Composites don't add to the complexity (exact analysis in M. ONeill's JFP article (pg 4) gives the same complexity for composites as for primes when testing up to sqrt - each composite is guaranteed to have a prime factor not greater than its sqrt - so complexity for composites is even less than the complexity for primes here).

So overall it's O(k^2), which is to say, O(n^2/log(n)^2).

By adding just two lines you can improve your code's speed drastically, from O(n^2/log(n)^2) to O(n^1.5/log(n)^2) time complexity:

    for j in ans: 
        if j*j > i: 
            ans.append(i); break; 
        if i % j == 0:
            break
    # else:
    #     ans.append(i)

The improvement in time complexity means the run time ratio of 17.8x for 10,000 over 1,000, instead of 56.25x as before.
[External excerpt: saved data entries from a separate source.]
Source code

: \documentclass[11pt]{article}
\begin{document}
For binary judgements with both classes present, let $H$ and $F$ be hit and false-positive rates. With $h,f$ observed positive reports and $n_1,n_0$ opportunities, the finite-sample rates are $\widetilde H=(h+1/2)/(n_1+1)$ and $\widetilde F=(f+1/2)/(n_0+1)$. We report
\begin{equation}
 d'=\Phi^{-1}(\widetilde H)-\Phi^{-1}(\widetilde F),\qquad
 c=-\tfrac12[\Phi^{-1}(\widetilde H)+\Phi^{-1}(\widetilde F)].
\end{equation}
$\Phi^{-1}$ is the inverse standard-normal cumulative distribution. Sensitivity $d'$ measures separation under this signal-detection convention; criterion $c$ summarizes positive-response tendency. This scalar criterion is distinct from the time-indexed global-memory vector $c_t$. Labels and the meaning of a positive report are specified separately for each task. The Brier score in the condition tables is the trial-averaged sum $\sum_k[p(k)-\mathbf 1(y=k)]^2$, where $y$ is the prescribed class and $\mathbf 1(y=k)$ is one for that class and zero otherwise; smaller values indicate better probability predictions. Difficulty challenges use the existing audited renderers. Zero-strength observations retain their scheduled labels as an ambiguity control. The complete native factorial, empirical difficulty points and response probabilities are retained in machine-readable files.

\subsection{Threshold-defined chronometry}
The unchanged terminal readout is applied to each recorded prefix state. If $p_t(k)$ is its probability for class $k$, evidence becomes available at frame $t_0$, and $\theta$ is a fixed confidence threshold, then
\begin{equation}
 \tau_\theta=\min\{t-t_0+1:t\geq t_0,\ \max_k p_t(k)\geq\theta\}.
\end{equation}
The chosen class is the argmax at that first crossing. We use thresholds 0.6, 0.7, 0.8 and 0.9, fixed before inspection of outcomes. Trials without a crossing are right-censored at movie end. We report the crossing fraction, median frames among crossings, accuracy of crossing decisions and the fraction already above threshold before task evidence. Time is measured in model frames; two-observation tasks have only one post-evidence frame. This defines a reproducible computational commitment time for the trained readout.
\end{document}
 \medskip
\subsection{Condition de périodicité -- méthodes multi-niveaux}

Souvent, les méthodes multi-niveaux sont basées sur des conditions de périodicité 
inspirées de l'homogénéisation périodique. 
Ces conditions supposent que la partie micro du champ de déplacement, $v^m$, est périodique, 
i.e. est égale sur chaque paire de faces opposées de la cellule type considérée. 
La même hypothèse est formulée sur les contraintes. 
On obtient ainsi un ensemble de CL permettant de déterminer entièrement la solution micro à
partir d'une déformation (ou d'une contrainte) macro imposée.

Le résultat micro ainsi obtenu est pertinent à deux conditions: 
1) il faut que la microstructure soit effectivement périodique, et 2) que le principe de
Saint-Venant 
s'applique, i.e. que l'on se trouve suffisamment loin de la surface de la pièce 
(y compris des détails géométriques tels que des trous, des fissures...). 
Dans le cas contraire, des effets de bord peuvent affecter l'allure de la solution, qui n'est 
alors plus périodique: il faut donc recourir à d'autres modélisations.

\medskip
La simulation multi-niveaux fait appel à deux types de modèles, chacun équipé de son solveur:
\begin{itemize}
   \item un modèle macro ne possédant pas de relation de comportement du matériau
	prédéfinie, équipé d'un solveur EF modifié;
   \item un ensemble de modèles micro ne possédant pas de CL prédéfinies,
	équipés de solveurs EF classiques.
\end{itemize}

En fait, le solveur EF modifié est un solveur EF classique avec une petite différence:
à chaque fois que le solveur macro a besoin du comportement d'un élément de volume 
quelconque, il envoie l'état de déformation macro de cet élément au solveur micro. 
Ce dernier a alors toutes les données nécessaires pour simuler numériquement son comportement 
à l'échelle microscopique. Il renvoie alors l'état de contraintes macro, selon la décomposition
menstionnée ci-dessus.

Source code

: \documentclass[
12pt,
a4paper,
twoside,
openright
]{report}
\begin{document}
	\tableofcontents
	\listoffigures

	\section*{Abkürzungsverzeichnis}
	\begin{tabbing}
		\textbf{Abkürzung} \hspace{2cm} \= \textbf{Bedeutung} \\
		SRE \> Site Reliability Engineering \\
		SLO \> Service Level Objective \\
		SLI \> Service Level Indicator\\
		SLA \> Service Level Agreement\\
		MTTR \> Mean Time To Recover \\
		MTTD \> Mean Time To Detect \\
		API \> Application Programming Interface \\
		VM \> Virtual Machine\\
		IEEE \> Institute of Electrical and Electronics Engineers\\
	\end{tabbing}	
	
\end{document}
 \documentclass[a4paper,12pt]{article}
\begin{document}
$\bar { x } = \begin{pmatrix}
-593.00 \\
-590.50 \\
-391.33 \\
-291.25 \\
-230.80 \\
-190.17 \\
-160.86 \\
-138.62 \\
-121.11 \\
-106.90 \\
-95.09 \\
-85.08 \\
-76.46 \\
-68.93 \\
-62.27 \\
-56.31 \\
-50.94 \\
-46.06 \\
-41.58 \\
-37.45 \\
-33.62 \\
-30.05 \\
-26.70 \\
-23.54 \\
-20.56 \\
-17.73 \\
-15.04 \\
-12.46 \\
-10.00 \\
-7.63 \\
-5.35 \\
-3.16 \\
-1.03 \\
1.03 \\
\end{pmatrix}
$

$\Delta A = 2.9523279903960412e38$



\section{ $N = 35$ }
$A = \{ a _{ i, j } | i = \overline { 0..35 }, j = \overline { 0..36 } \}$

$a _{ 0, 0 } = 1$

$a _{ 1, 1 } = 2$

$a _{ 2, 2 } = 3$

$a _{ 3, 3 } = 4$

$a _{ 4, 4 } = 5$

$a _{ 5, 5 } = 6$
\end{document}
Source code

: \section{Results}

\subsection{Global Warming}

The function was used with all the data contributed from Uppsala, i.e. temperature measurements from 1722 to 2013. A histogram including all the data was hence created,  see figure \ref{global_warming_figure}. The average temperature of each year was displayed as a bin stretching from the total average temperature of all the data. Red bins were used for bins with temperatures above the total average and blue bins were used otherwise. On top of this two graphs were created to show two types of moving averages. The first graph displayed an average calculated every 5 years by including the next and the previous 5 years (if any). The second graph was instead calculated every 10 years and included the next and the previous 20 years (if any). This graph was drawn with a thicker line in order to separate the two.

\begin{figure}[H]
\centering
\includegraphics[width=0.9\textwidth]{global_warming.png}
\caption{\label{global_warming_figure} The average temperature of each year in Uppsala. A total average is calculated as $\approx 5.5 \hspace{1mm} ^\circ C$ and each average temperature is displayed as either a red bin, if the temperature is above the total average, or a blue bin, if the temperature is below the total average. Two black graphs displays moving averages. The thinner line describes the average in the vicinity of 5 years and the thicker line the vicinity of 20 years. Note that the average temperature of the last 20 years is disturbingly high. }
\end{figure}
This translates to ~ n^1.25 empirical order of growth in this range (instead of ~ n^1.75). The absolute run time for 10,000 call will be much closer to the 2.31 seconds than the old 50.41 seconds.

BTW your original code is equivalent to the famous code by David Turner,

primes = sieve [2..]
sieve (x:xs) = x : sieve [y | y <- xs, rem y x /= 0]

and the improved code, to this:

primes = 2 : sieve [3..] primes 
sieve xs (p:ps) | (h,t) <- span (< p*p) xs =
              h ++ sieve [y | y <- t, rem y p /= 0] ps

(the code is in Haskell by I think it's readable enough. x:xs stands for a list with x the head element and xs the rest of list).

Question 4

Since range in Python 2 returns a list, your algorithm's space complexity is still O(n), so it is not more space efficient (at least not asymptotically). If you used xrange (or range in Python 3), it would be somewhat more space efficient because you'd only be storing the primes - not all numbers up to n.

Your time efficiency will be worse than a sieve either way.